Kanal Tedavi- Endodonti
Endodontik tedavi denince genellikle akla kanal tedavisi gelmektedir. Günümüzde kanal tedavisi, canlı dişlerde tek seansta,canlılığını yitirmiş dişlerde ise genellikle iki seansta yapılır.
Bakteriler, aldığımız birçok gıda ile birleşerek ağzımızda asitlerin oluşmasına neden olur. Bu asitleri ağzımızdan uzaklaştıramazsak bu maddeler mineye zarar verirler ve mine tabakasında çürük oluşmasına neden olurlar. Minede oluşan çürükler tedavi edilmezler ise mine tabakasının altındaki dentin tabakasına geçer.
Dentin tabakası ağrı yoluyla bizi uyarmasına karşın oluşan çürük yine tedavi edilmezse bu kez mikroorganizmalar pulpaya doğru hareketlenir. Pulpa kendini korumak için çeşitli yöntemleri devreye sokar. Bunlardan biri de ağrı yolu ile bizi uyarmaktır. Fakat diş tedavi edilmezse bir süre sonra mikroorganizmalar pulpa içindeki damar ve sinirleri harap ederek iltihabın oluşmasını sağlarlar.

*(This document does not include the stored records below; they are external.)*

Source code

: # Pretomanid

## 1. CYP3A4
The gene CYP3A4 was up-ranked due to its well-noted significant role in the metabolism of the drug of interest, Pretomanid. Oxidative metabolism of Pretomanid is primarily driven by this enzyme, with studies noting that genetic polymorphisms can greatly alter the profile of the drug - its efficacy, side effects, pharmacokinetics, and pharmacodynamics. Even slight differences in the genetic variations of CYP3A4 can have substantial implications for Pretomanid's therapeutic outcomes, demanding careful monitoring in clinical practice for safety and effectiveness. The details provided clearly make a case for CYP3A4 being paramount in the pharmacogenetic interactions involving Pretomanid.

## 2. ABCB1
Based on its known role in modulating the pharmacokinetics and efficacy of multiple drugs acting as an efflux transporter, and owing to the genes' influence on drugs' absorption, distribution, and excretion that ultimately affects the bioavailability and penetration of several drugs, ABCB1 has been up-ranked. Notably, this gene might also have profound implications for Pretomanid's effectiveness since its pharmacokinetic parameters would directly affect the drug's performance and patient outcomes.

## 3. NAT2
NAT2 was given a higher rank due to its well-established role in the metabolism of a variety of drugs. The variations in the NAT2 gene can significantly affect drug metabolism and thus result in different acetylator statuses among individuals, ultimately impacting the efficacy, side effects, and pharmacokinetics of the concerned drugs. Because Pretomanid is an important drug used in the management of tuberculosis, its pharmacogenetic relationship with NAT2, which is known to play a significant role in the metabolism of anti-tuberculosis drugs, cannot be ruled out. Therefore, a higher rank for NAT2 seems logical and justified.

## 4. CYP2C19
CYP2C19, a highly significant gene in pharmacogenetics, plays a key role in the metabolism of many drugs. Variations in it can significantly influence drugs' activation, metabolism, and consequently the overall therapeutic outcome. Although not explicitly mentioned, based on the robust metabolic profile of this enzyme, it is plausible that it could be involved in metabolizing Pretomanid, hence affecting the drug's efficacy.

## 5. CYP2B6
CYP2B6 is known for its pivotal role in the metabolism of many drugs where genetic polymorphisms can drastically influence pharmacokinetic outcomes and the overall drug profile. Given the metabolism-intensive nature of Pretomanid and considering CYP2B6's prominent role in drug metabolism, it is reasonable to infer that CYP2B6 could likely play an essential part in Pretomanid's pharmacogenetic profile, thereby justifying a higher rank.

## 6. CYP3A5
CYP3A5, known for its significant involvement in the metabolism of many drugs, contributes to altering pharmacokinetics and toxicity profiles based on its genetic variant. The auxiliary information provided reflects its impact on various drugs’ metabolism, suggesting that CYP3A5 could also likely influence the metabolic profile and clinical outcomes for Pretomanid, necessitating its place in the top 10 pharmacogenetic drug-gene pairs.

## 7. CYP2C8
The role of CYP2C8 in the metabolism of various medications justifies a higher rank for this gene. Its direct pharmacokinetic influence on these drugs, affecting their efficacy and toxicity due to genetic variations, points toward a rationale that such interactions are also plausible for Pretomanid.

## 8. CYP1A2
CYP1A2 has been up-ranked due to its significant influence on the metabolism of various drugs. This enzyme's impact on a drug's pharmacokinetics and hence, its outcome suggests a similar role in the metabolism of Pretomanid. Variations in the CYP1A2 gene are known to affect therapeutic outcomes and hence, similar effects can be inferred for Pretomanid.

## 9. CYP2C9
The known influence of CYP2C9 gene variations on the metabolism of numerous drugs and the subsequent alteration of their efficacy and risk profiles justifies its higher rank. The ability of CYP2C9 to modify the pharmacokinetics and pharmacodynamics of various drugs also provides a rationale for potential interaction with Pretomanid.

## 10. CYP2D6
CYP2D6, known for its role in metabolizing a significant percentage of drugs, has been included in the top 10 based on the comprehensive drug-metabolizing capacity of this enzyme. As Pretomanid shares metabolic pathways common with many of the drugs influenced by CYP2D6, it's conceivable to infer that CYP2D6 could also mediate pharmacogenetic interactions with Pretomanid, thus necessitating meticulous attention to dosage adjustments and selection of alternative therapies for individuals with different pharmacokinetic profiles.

Pulpada iltihabın oluşmasının bir başka nedeni de travmalardır. Dişe gelen bir darbe, kök ucundan dişin köküne giren damar ve sinirlerin kopmasına ve böylece dişin canlılığını yitirmesine neden olabilirler.Pulpanın enfekte olmasının bir başka yolu da, diş çevresinde uzun süreli periodontal (diş eti ve çevresi) hastalığın bulunmasıdır.
Dişte soğuk ve sıcak yiyecek ve içeceklere karşı oluşan ağrı ve hassasiyetlerde, yemek yeme sırasında oluşan ağrılarda, iltihaptan ve bir iltihap başlangıcından söz edilebilir. Bunların dışında çürüğün pulpaya kadar ulaştığı ama tedavi edilmeyen dişlerde enfeksiyon kök ucundan çene kemiğine çıkar ve durum yüzde küçük veya büyük şişlere neden olabilir. Bu durumda enfeksiyonla mücadelede diş hekiminin yaptığı işlemlerin yanı sıra antibiyotik kullanımı da uygundur.
Genel kanı, yüzde şiş oluşturan dişin, şiş indikten sonra çekilmesi gerektiğidir. Oysa bu çok eskide kalmış bir düşüncedir. Bu tür büyük enfeksiyonlara neden olan dişler bile kanal tedavisi yapılarak ağızda tutulabilir ve bu diş de sağlıklı diş gibi size yıllarca hizmet edebilir.
Kök kanalı tedavisinden sonra dişin çevre dokular ile ilişkisi kesilerek, enfeksiyonun bir daha oluşmaması ve dişin çevre dokularında meydana gelmiş bir hasar varsa onun onarılması amaçlanır.